*** Opening DATA ***

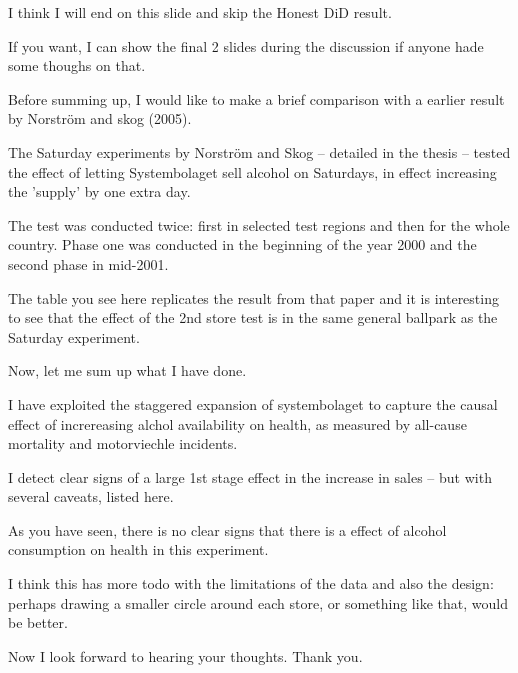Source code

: \documentclass[12pt]{article}
\begin{document}
I think I will end on this slide and skip the Honest DiD result. 

If you want, I can show the final 2 slides during the discussion if anyone hade some thoughs on that.

Before summing up, I would like to make a brief comparison with a earlier result by Norström and skog (2005). 

The Saturday experiments by Norström and Skog -- detailed in the thesis --  tested the effect of letting Systembolaget sell alcohol on Saturdays, in effect increasing the 'supply' by one extra day. 

The test was conducted twice: first in selected test regions and then for the whole country. Phase one was conducted in the beginning of the year 2000 and the second phase in mid-2001. 

The table you see here replicates the result from that paper and it is interesting to see that the effect of the 2nd store test is in the same general ballpark as the Saturday experiment.

Now, let me sum up what I have done.

I have exploited the staggered expansion of systembolaget to capture the causal effect of increreasing alchol availability on health, as measured by all-cause mortality and motorviechle incidents. 

I detect clear signs of a large 1st stage effect in the increase in sales -- but with several caveats, listed here.

As you have seen, there is no clear signs that there is a effect of alcohol consumption on health in this experiment. 

I think this has more todo with the limitations of the data and also the design: perhaps drawing a smaller circle around each store, or something like that, would be better.

Now I look forward to hearing your thoughts. Thank you.
 
\end{document}
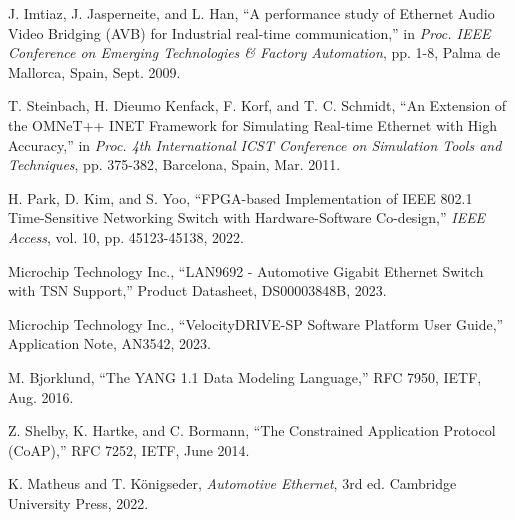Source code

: \documentclass[10pt,twocolumn]{IEEEtran}
\begin{document}
\begin{thebibliography}{99}
J. Imtiaz, J. Jasperneite, and L. Han, ``A performance study of Ethernet Audio Video Bridging (AVB) for Industrial real-time communication,'' in \textit{Proc. IEEE Conference on Emerging Technologies \& Factory Automation}, pp. 1-8, Palma de Mallorca, Spain, Sept. 2009.

T. Steinbach, H. Dieumo Kenfack, F. Korf, and T. C. Schmidt, ``An Extension of the OMNeT++ INET Framework for Simulating Real-time Ethernet with High Accuracy,'' in \textit{Proc. 4th International ICST Conference on Simulation Tools and Techniques}, pp. 375-382, Barcelona, Spain, Mar. 2011.

H. Park, D. Kim, and S. Yoo, ``FPGA-based Implementation of IEEE 802.1 Time-Sensitive Networking Switch with Hardware-Software Co-design,'' \textit{IEEE Access}, vol. 10, pp. 45123-45138, 2022.

Microchip Technology Inc., ``LAN9692 - Automotive Gigabit Ethernet Switch with TSN Support,'' Product Datasheet, DS00003848B, 2023.

Microchip Technology Inc., ``VelocityDRIVE-SP Software Platform User Guide,'' Application Note, AN3542, 2023.

M. Bjorklund, ``The YANG 1.1 Data Modeling Language,'' RFC 7950, IETF, Aug. 2016.

Z. Shelby, K. Hartke, and C. Bormann, ``The Constrained Application Protocol (CoAP),'' RFC 7252, IETF, June 2014.

K. Matheus and T. Königseder, \textit{Automotive Ethernet}, 3rd ed. Cambridge University Press, 2022.

\end{thebibliography}
\end{document}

*** Closing DATA ***

*PROBLEM STATEMENT:*
Nothing but the pictures should be left out when the records are retyped exactly.

*FINISHED EXERCISE:*
Source code

: \documentclass[12pt]{article}
\begin{document}
I think I will end on this slide and skip the Honest DiD result. 

If you want, I can show the final 2 slides during the discussion if anyone hade some thoughs on that.

Before summing up, I would like to make a brief comparison with a earlier result by Norström and skog (2005). 

The Saturday experiments by Norström and Skog -- detailed in the thesis --  tested the effect of letting Systembolaget sell alcohol on Saturdays, in effect increasing the 'supply' by one extra day. 

The test was conducted twice: first in selected test regions and then for the whole country. Phase one was conducted in the beginning of the year 2000 and the second phase in mid-2001. 

The table you see here replicates the result from that paper and it is interesting to see that the effect of the 2nd store test is in the same general ballpark as the Saturday experiment.

Now, let me sum up what I have done.

I have exploited the staggered expansion of systembolaget to capture the causal effect of increreasing alchol availability on health, as measured by all-cause mortality and motorviechle incidents. 

I detect clear signs of a large 1st stage effect in the increase in sales -- but with several caveats, listed here.

As you have seen, there is no clear signs that there is a effect of alcohol consumption on health in this experiment. 

I think this has more todo with the limitations of the data and also the design: perhaps drawing a smaller circle around each store, or something like that, would be better.

Now I look forward to hearing your thoughts. Thank you.
 
\end{document}
Source code

: \documentclass[10pt,twocolumn]{IEEEtran}
\begin{document}
\begin{thebibliography}{99}
J. Imtiaz, J. Jasperneite, and L. Han, ``A performance study of Ethernet Audio Video Bridging (AVB) for Industrial real-time communication,'' in \textit{Proc. IEEE Conference on Emerging Technologies \& Factory Automation}, pp. 1-8, Palma de Mallorca, Spain, Sept. 2009.

T. Steinbach, H. Dieumo Kenfack, F. Korf, and T. C. Schmidt, ``An Extension of the OMNeT++ INET Framework for Simulating Real-time Ethernet with High Accuracy,'' in \textit{Proc. 4th International ICST Conference on Simulation Tools and Techniques}, pp. 375-382, Barcelona, Spain, Mar. 2011.

H. Park, D. Kim, and S. Yoo, ``FPGA-based Implementation of IEEE 802.1 Time-Sensitive Networking Switch with Hardware-Software Co-design,'' \textit{IEEE Access}, vol. 10, pp. 45123-45138, 2022.

Microchip Technology Inc., ``LAN9692 - Automotive Gigabit Ethernet Switch with TSN Support,'' Product Datasheet, DS00003848B, 2023.

Microchip Technology Inc., ``VelocityDRIVE-SP Software Platform User Guide,'' Application Note, AN3542, 2023.

M. Bjorklund, ``The YANG 1.1 Data Modeling Language,'' RFC 7950, IETF, Aug. 2016.

Z. Shelby, K. Hartke, and C. Bormann, ``The Constrained Application Protocol (CoAP),'' RFC 7252, IETF, June 2014.

K. Matheus and T. Königseder, \textit{Automotive Ethernet}, 3rd ed. Cambridge University Press, 2022.

\end{thebibliography}
\end{document}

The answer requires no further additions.